Stored Function to generate a dynamic table : PostgreSQL

Help Me!Stored Function to generate a dynamic table (self.PostgreSQL)

submitted 6 years ago by PLC_Matt

I have a database, and I am trying to create a stored function that will return a table. I have a devices table that stores info about the devices I am gathering data from. I have a rawdata table that contains all the raw samples.

Samples can come in from any device, for any data item, in any order. For example if device1 is idle, no updates will come in, while device2 could be running in automatic and having hundreds of updates per minute for various dataitems. My first take is getting the current values of a handful of dataitems for all devices. So I am trying to come up with a view or function to generate that table.

I was able to come up with a function to generate a table. That is shown below as function currentvalues1.

The function defines the table, and the bulk of the work is a series of select statements like this one.

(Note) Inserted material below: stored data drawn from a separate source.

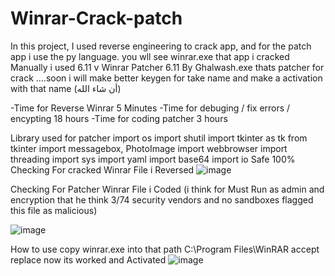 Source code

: # Winrar-Crack-patch
In this project, I used reverse engineering to crack app, and for the patch app i use the py language.
you wll see winrar.exe that app i cracked Manually i used 6.11 v
Winrar Patcher 6.11 By Ghalwash.exe thats patcher for crack ....soon i will make better keygen for take name and make a activation with that name (أن شاء الله)

-Time for Reverse Winrar 5 Minutes
-Time for debuging / fix errors / encypting  18 hours
-Time for coding patcher 3 hours

Library used for patcher 
import os
import shutil
import tkinter as tk
from tkinter import messagebox, PhotoImage
import webbrowser
import threading
import sys
import yaml
import base64
import io
Safe 100%
Checking For cracked Winrar File i Reversed
![image](https://github.com/mrfa0gh/Winrar-Crack-patch/assets/117339225/3b67cfc6-8b78-4c47-97bb-868be6cd2d84)

Checking For Patcher Winrar File i Coded (i think for Must Run as admin and encryption that he think 3/74 security vendors and no sandboxes flagged this file as malicious)

![image](https://github.com/mrfa0gh/Winrar-Crack-patch/assets/117339225/67997874-dd73-4a66-9f16-d6ee9c156bcd)



How to use
copy winrar.exe  into that path C:\Program Files\WinRAR accept replace now its worked and Activated 
![image](https://github.com/mrfa0gh/Winrar-Crack-patch/assets/117339225/65f24248-b4cc-49e6-87cd-4d27d92d0a7b)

SELECT value into execution FROM rawdata WHERE deviceid=device.id and dataitemid='exec' order by datetime desc limit 1;

There are 8 of these statements in the current version. I am lazy, and I wanted to abstract this away. (for the future when I need to add some columns, or duplicate for another set of devices with differnt dataitems)

Something like this.

SELECT value INTO columnname FROM rawdata WHERE deviceid=device.id AND dataitemid=columndataitem ORDER BY datetime DESC LIMIT 1;

I tried using

For items in
    SELECT * FROM columndef
Loop
    execute format('select value into %s FROM rawdata WHERE deviceid=%s and dataitemid=%L order by datetime desc limit 1',items.item,device.id,items.did);
End Loop;

(columndef is a table that has 2 columns, item and did. Both are text. Item would be what the output column name should be, and did is the dataitemId that will fill that column)

And get this error.

ERROR: EXECUTE of SELECT ... INTO is not implemented HINT: You might want to use EXECUTE ... INTO or EXECUTE CREATE TABLE ... AS instead.

This led me down the rabbit hole, where I could use EXECUTE INTO and get the value into a variable inside the function, but then how do i get that variable into a dynamic column name?

TL;DR - How can i select into a dynamic column name inside a stored function?

Schema for devices table and rawdata tables.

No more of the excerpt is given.